Items from a data source:
= = = = = = =
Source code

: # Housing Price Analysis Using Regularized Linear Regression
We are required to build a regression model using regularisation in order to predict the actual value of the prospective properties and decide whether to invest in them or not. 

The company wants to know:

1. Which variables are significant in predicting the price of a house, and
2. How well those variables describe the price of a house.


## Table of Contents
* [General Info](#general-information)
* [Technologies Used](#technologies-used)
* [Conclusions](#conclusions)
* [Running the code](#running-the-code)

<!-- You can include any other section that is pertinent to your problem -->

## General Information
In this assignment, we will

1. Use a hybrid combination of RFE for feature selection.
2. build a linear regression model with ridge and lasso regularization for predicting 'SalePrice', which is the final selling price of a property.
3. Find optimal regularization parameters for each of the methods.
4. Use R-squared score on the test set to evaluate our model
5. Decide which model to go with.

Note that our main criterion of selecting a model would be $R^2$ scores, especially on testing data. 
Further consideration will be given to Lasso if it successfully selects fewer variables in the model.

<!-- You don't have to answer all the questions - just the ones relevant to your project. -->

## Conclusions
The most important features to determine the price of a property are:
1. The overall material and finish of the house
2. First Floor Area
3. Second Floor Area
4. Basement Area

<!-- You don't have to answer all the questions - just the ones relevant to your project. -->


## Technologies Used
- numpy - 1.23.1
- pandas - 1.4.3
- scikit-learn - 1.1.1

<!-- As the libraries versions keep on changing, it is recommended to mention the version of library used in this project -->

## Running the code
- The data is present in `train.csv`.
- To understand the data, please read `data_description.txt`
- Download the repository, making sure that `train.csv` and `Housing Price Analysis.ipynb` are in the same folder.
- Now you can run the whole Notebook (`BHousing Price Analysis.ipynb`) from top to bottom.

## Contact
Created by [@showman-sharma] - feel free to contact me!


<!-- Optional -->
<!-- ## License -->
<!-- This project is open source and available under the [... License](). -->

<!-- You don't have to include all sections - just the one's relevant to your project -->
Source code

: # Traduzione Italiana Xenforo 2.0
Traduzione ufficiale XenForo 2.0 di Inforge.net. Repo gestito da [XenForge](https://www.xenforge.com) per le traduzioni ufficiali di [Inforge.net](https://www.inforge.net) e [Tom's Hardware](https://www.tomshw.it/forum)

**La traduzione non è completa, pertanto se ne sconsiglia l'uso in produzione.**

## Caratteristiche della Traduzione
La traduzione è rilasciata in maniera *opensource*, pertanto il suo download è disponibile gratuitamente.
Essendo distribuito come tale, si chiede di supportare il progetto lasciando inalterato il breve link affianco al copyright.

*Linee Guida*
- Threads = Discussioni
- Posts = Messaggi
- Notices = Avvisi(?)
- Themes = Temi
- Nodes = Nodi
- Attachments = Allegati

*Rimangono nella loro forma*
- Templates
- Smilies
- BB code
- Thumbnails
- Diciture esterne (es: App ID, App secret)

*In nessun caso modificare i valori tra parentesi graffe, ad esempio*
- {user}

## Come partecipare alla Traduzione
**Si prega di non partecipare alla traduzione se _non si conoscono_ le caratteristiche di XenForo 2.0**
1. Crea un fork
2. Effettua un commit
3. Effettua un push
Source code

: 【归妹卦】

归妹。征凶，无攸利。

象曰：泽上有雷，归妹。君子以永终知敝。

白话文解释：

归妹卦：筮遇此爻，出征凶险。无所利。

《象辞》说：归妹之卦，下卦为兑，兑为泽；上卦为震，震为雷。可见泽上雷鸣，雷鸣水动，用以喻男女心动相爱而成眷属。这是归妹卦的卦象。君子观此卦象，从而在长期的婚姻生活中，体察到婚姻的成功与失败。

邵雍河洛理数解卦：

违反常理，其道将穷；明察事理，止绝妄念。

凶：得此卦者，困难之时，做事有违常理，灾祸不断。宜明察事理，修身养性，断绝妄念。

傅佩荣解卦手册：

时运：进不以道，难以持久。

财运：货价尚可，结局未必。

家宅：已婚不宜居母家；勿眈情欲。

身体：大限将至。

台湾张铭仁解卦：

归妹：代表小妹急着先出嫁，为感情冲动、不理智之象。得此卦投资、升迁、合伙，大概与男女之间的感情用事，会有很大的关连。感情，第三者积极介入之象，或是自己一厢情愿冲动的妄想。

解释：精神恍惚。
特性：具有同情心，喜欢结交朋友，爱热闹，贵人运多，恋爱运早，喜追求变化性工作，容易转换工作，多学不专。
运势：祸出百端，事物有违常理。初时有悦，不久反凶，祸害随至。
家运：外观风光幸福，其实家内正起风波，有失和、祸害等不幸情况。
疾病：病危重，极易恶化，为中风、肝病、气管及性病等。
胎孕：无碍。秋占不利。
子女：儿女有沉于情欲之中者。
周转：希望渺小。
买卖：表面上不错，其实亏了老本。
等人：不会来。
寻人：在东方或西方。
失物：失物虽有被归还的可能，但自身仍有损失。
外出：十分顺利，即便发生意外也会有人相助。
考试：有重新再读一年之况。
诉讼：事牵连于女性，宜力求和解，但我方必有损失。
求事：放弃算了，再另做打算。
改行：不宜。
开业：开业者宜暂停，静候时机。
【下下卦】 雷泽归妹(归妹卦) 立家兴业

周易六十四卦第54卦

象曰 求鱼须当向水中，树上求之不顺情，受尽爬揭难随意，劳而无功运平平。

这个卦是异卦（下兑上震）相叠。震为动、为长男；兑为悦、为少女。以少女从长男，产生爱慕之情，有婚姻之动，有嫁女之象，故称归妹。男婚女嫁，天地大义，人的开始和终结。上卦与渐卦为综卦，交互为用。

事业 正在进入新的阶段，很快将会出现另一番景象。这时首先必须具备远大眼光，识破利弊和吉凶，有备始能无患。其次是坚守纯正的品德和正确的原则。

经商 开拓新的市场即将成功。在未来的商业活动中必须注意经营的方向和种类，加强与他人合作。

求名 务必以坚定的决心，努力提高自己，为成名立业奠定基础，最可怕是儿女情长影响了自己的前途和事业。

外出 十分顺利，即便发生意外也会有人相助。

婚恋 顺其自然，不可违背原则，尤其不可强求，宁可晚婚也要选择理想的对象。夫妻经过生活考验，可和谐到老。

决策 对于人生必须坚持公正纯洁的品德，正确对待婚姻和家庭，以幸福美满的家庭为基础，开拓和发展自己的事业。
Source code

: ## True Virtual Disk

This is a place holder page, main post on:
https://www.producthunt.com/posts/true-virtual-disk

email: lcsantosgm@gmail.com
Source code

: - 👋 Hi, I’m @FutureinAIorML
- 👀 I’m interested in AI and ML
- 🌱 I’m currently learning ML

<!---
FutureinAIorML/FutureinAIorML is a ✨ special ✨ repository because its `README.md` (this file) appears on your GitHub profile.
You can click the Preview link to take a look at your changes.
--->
= = = = = = =
--- Problem description ---
The data above, all of it, needs to be output exactly as written.

--- Task result ---
Source code

: # Housing Price Analysis Using Regularized Linear Regression
We are required to build a regression model using regularisation in order to predict the actual value of the prospective properties and decide whether to invest in them or not. 

The company wants to know:

1. Which variables are significant in predicting the price of a house, and
2. How well those variables describe the price of a house.


## Table of Contents
* [General Info](#general-information)
* [Technologies Used](#technologies-used)
* [Conclusions](#conclusions)
* [Running the code](#running-the-code)

<!-- You can include any other section that is pertinent to your problem -->

## General Information
In this assignment, we will

1. Use a hybrid combination of RFE for feature selection.
2. build a linear regression model with ridge and lasso regularization for predicting 'SalePrice', which is the final selling price of a property.
3. Find optimal regularization parameters for each of the methods.
4. Use R-squared score on the test set to evaluate our model
5. Decide which model to go with.

Note that our main criterion of selecting a model would be $R^2$ scores, especially on testing data. 
Further consideration will be given to Lasso if it successfully selects fewer variables in the model.

<!-- You don't have to answer all the questions - just the ones relevant to your project. -->

## Conclusions
The most important features to determine the price of a property are:
1. The overall material and finish of the house
2. First Floor Area
3. Second Floor Area
4. Basement Area

<!-- You don't have to answer all the questions - just the ones relevant to your project. -->


## Technologies Used
- numpy - 1.23.1
- pandas - 1.4.3
- scikit-learn - 1.1.1

<!-- As the libraries versions keep on changing, it is recommended to mention the version of library used in this project -->

## Running the code
- The data is present in `train.csv`.
- To understand the data, please read `data_description.txt`
- Download the repository, making sure that `train.csv` and `Housing Price Analysis.ipynb` are in the same folder.
- Now you can run the whole Notebook (`BHousing Price Analysis.ipynb`) from top to bottom.

## Contact
Created by [@showman-sharma] - feel free to contact me!


<!-- Optional -->
<!-- ## License -->
<!-- This project is open source and available under the [... License](). -->

<!-- You don't have to include all sections - just the one's relevant to your project -->
Source code

: # Traduzione Italiana Xenforo 2.0
Traduzione ufficiale XenForo 2.0 di Inforge.net. Repo gestito da [XenForge](https://www.xenforge.com) per le traduzioni ufficiali di [Inforge.net](https://www.inforge.net) e [Tom's Hardware](https://www.tomshw.it/forum)

**La traduzione non è completa, pertanto se ne sconsiglia l'uso in produzione.**

## Caratteristiche della Traduzione
La traduzione è rilasciata in maniera *opensource*, pertanto il suo download è disponibile gratuitamente.
Essendo distribuito come tale, si chiede di supportare il progetto lasciando inalterato il breve link affianco al copyright.

*Linee Guida*
- Threads = Discussioni
- Posts = Messaggi
- Notices = Avvisi(?)
- Themes = Temi
- Nodes = Nodi
- Attachments = Allegati

*Rimangono nella loro forma*
- Templates
- Smilies
- BB code
- Thumbnails
- Diciture esterne (es: App ID, App secret)

*In nessun caso modificare i valori tra parentesi graffe, ad esempio*
- {user}

## Come partecipare alla Traduzione
**Si prega di non partecipare alla traduzione se _non si conoscono_ le caratteristiche di XenForo 2.0**
1. Crea un fork
2. Effettua un commit
3. Effettua un push
Source code

: 【归妹卦】

归妹。征凶，无攸利。

象曰：泽上有雷，归妹。君子以永终知敝。

白话文解释：

归妹卦：筮遇此爻，出征凶险。无所利。

《象辞》说：归妹之卦，下卦为兑，兑为泽；上卦为震，震为雷。可见泽上雷鸣，雷鸣水动，用以喻男女心动相爱而成眷属。这是归妹卦的卦象。君子观此卦象，从而在长期的婚姻生活中，体察到婚姻的成功与失败。

邵雍河洛理数解卦：

违反常理，其道将穷；明察事理，止绝妄念。

凶：得此卦者，困难之时，做事有违常理，灾祸不断。宜明察事理，修身养性，断绝妄念。

傅佩荣解卦手册：

时运：进不以道，难以持久。

财运：货价尚可，结局未必。

家宅：已婚不宜居母家；勿眈情欲。

身体：大限将至。

台湾张铭仁解卦：

归妹：代表小妹急着先出嫁，为感情冲动、不理智之象。得此卦投资、升迁、合伙，大概与男女之间的感情用事，会有很大的关连。感情，第三者积极介入之象，或是自己一厢情愿冲动的妄想。

解释：精神恍惚。
特性：具有同情心，喜欢结交朋友，爱热闹，贵人运多，恋爱运早，喜追求变化性工作，容易转换工作，多学不专。
运势：祸出百端，事物有违常理。初时有悦，不久反凶，祸害随至。
家运：外观风光幸福，其实家内正起风波，有失和、祸害等不幸情况。
疾病：病危重，极易恶化，为中风、肝病、气管及性病等。
胎孕：无碍。秋占不利。
子女：儿女有沉于情欲之中者。
周转：希望渺小。
买卖：表面上不错，其实亏了老本。
等人：不会来。
寻人：在东方或西方。
失物：失物虽有被归还的可能，但自身仍有损失。
外出：十分顺利，即便发生意外也会有人相助。
考试：有重新再读一年之况。
诉讼：事牵连于女性，宜力求和解，但我方必有损失。
求事：放弃算了，再另做打算。
改行：不宜。
开业：开业者宜暂停，静候时机。
【下下卦】 雷泽归妹(归妹卦) 立家兴业

周易六十四卦第54卦

象曰 求鱼须当向水中，树上求之不顺情，受尽爬揭难随意，劳而无功运平平。

这个卦是异卦（下兑上震）相叠。震为动、为长男；兑为悦、为少女。以少女从长男，产生爱慕之情，有婚姻之动，有嫁女之象，故称归妹。男婚女嫁，天地大义，人的开始和终结。上卦与渐卦为综卦，交互为用。

事业 正在进入新的阶段，很快将会出现另一番景象。这时首先必须具备远大眼光，识破利弊和吉凶，有备始能无患。其次是坚守纯正的品德和正确的原则。

经商 开拓新的市场即将成功。在未来的商业活动中必须注意经营的方向和种类，加强与他人合作。

求名 务必以坚定的决心，努力提高自己，为成名立业奠定基础，最可怕是儿女情长影响了自己的前途和事业。

外出 十分顺利，即便发生意外也会有人相助。

婚恋 顺其自然，不可违背原则，尤其不可强求，宁可晚婚也要选择理想的对象。夫妻经过生活考验，可和谐到老。

决策 对于人生必须坚持公正纯洁的品德，正确对待婚姻和家庭，以幸福美满的家庭为基础，开拓和发展自己的事业。
Source code

: ## True Virtual Disk

This is a place holder page, main post on:
https://www.producthunt.com/posts/true-virtual-disk

email: lcsantosgm@gmail.com
Source code

: - 👋 Hi, I’m @FutureinAIorML
- 👀 I’m interested in AI and ML
- 🌱 I’m currently learning ML

<!---
FutureinAIorML/FutureinAIorML is a ✨ special ✨ repository because its `README.md` (this file) appears on your GitHub profile.
You can click the Preview link to take a look at your changes.
--->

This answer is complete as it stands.